Caption: Dalhatu Tafida, Nigerian High Commissioner to the UK
Some Nigerians serving various jail terms in the UK have kicked against the recently signed Prisoner Transfer Agreement between Nigeria and British governments.
Nigeria and UK in December 2013 signed an agreement which will make it possible for prisoners to return home and complete their terms.
The agreement is yet to be ratified by parliaments of the two countries.
The Nigerian High Commissioner to the UK, Dalhatu Tafida, on Tuesday to the News Agency of Nigeria, NAN, in London confirmed that many Nigerian prisoners in British jail do not like the deal.
Tafida said that some of the prisoners have expressed concern over returning to the country to complete their terms, citing poor prison facilities and stigma as main reasons.
While explaining the framework of the agreement, the envoy said that the prisoner transfer was not an automatic exercise whereby those in jail would return home immediately.
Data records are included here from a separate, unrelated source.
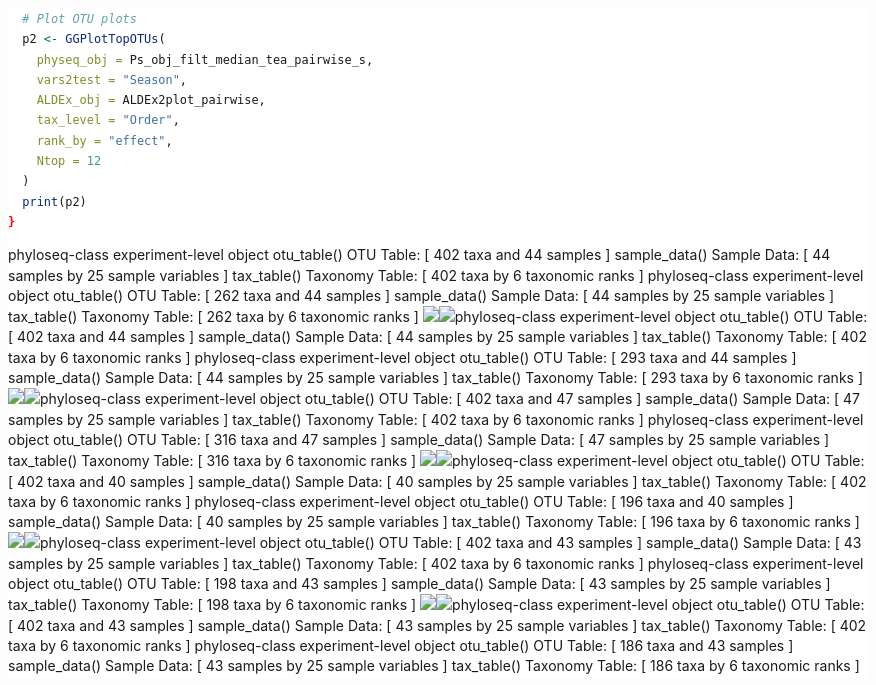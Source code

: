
 ``` r
  # Plot OTU plots
  p2 <- GGPlotTopOTUs(
    physeq_obj = Ps_obj_filt_median_tea_pairwise_s,
    vars2test = "Season",
    ALDEx_obj = ALDEx2plot_pairwise,
    tax_level = "Order",
    rank_by = "effect",
    Ntop = 12
  )
  print(p2)
}
```

phyloseq-class experiment-level object otu\_table() OTU Table: \[ 402
taxa and 44 samples \] sample\_data() Sample Data: \[ 44 samples by 25
sample variables \] tax\_table() Taxonomy Table: \[ 402 taxa by 6
taxonomic ranks \] phyloseq-class experiment-level object otu\_table()
OTU Table: \[ 262 taxa and 44 samples \] sample\_data() Sample Data: \[
44 samples by 25 sample variables \] tax\_table() Taxonomy Table: \[ 262
taxa by 6 taxonomic ranks \]
![](07_Beta_figures/ALDEx2%20-%20season-1.svg)![](07_Beta_figures/ALDEx2%20-%20season-2.svg)phyloseq-class
experiment-level object otu\_table() OTU Table: \[ 402 taxa and 44
samples \] sample\_data() Sample Data: \[ 44 samples by 25 sample
variables \] tax\_table() Taxonomy Table: \[ 402 taxa by 6 taxonomic
ranks \] phyloseq-class experiment-level object otu\_table() OTU Table:
\[ 293 taxa and 44 samples \] sample\_data() Sample Data: \[ 44 samples
by 25 sample variables \] tax\_table() Taxonomy Table: \[ 293 taxa by 6
taxonomic ranks \]
![](07_Beta_figures/ALDEx2%20-%20season-3.svg)![](07_Beta_figures/ALDEx2%20-%20season-4.svg)phyloseq-class
experiment-level object otu\_table() OTU Table: \[ 402 taxa and 47
samples \] sample\_data() Sample Data: \[ 47 samples by 25 sample
variables \] tax\_table() Taxonomy Table: \[ 402 taxa by 6 taxonomic
ranks \] phyloseq-class experiment-level object otu\_table() OTU Table:
\[ 316 taxa and 47 samples \] sample\_data() Sample Data: \[ 47 samples
by 25 sample variables \] tax\_table() Taxonomy Table: \[ 316 taxa by 6
taxonomic ranks \]
![](07_Beta_figures/ALDEx2%20-%20season-5.svg)![](07_Beta_figures/ALDEx2%20-%20season-6.svg)phyloseq-class
experiment-level object otu\_table() OTU Table: \[ 402 taxa and 40
samples \] sample\_data() Sample Data: \[ 40 samples by 25 sample
variables \] tax\_table() Taxonomy Table: \[ 402 taxa by 6 taxonomic
ranks \] phyloseq-class experiment-level object otu\_table() OTU Table:
\[ 196 taxa and 40 samples \] sample\_data() Sample Data: \[ 40 samples
by 25 sample variables \] tax\_table() Taxonomy Table: \[ 196 taxa by 6
taxonomic ranks \]
![](07_Beta_figures/ALDEx2%20-%20season-7.svg)![](07_Beta_figures/ALDEx2%20-%20season-8.svg)phyloseq-class
experiment-level object otu\_table() OTU Table: \[ 402 taxa and 43
samples \] sample\_data() Sample Data: \[ 43 samples by 25 sample
variables \] tax\_table() Taxonomy Table: \[ 402 taxa by 6 taxonomic
ranks \] phyloseq-class experiment-level object otu\_table() OTU Table:
\[ 198 taxa and 43 samples \] sample\_data() Sample Data: \[ 43 samples
by 25 sample variables \] tax\_table() Taxonomy Table: \[ 198 taxa by 6
taxonomic ranks \]
![](07_Beta_figures/ALDEx2%20-%20season-9.svg)![](07_Beta_figures/ALDEx2%20-%20season-10.svg)phyloseq-class
experiment-level object otu\_table() OTU Table: \[ 402 taxa and 43
samples \] sample\_data() Sample Data: \[ 43 samples by 25 sample
variables \] tax\_table() Taxonomy Table: \[ 402 taxa by 6 taxonomic
ranks \] phyloseq-class experiment-level object otu\_table() OTU Table:
\[ 186 taxa and 43 samples \] sample\_data() Sample Data: \[ 43 samples
by 25 sample variables \] tax\_table() Taxonomy Table: \[ 186 taxa by 6
taxonomic ranks \]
According to him, transfer will not be voluntarily but decided by both governments.
Also, Tafida said that there had been a decline in the number of Nigerians in jail across the UK.
“In 2008 when I assumed office, there were 800 Nigerians serving various terms; but today, the figure had dropped to about 390.”
He attributed the development to less crime, adding that “those who finished their term were released”.
“Similarly, those without papers are returning home voluntarily as life is tough here,” he stressed.
Tafida further said that as many as 40 people were usually repatriated monthly under the UK-Nigeria repatriation programme.